All of the data must be output exactly, with every picture left out.

(Stored data entries)
Segment Open
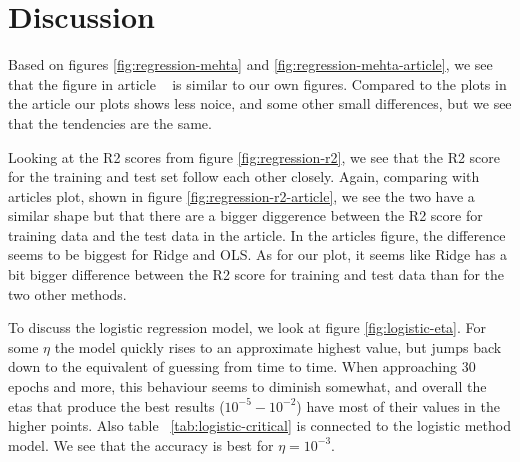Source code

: \section{Discussion}
Based on figures \ref{fig:regression-mehta} and 
\ref{fig:regression-mehta-article}, we see that the figure in article 
~\cite{HighBias} is similar to our own figures. 
Compared to the plots in the article our plots shows less noice, 
and some other small differences, but we see that the tendencies are the same.

Looking at the R2 scores from figure \ref{fig:regression-r2}, we see 
that the R2 score for the training and test set follow each other closely. 
Again, comparing with articles plot, shown in figure 
\ref{fig:regression-r2-article}, we see the two have a similar shape 
but that there are a bigger diggerence between the R2 score for training 
data and the test data in the article. 
In the articles figure, the difference seems to be biggest for Ridge and 
OLS. As for our plot, it seems like Ridge has a bit bigger difference 
between the R2 score for training and test data than for the two other 
methods.

To discuss the logistic regression model, 
we look at figure \ref{fig:logistic-eta}. For some $\eta$ the model 
quickly rises to an approximate highest value, but jumps back down to 
the equivalent of guessing from time
to time. When approaching 30 epochs and more, this behaviour 
seems to diminish somewhat, and overall the etas that produce 
the best results ($10^{-5} - 10^{-2}$) have most of their values
in the higher points.
Also table ~\ref{tab:logistic-critical} is connected 
to the logistic method model. We see that the accuracy is best
for \(\eta = 10^{-3}\).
Segment Closed
RESPONSE FOR THIS EXERCISE –
Source code

: \section{Discussion}
Based on figures \ref{fig:regression-mehta} and 
\ref{fig:regression-mehta-article}, we see that the figure in article 
~\cite{HighBias} is similar to our own figures. 
Compared to the plots in the article our plots shows less noice, 
and some other small differences, but we see that the tendencies are the same.

Looking at the R2 scores from figure \ref{fig:regression-r2}, we see 
that the R2 score for the training and test set follow each other closely. 
Again, comparing with articles plot, shown in figure 
\ref{fig:regression-r2-article}, we see the two have a similar shape 
but that there are a bigger diggerence between the R2 score for training 
data and the test data in the article. 
In the articles figure, the difference seems to be biggest for Ridge and 
OLS. As for our plot, it seems like Ridge has a bit bigger difference 
between the R2 score for training and test data than for the two other 
methods.

To discuss the logistic regression model, 
we look at figure \ref{fig:logistic-eta}. For some $\eta$ the model 
quickly rises to an approximate highest value, but jumps back down to 
the equivalent of guessing from time
to time. When approaching 30 epochs and more, this behaviour 
seems to diminish somewhat, and overall the etas that produce 
the best results ($10^{-5} - 10^{-2}$) have most of their values
in the higher points.
Also table ~\ref{tab:logistic-critical} is connected 
to the logistic method model. We see that the accuracy is best
for \(\eta = 10^{-3}\).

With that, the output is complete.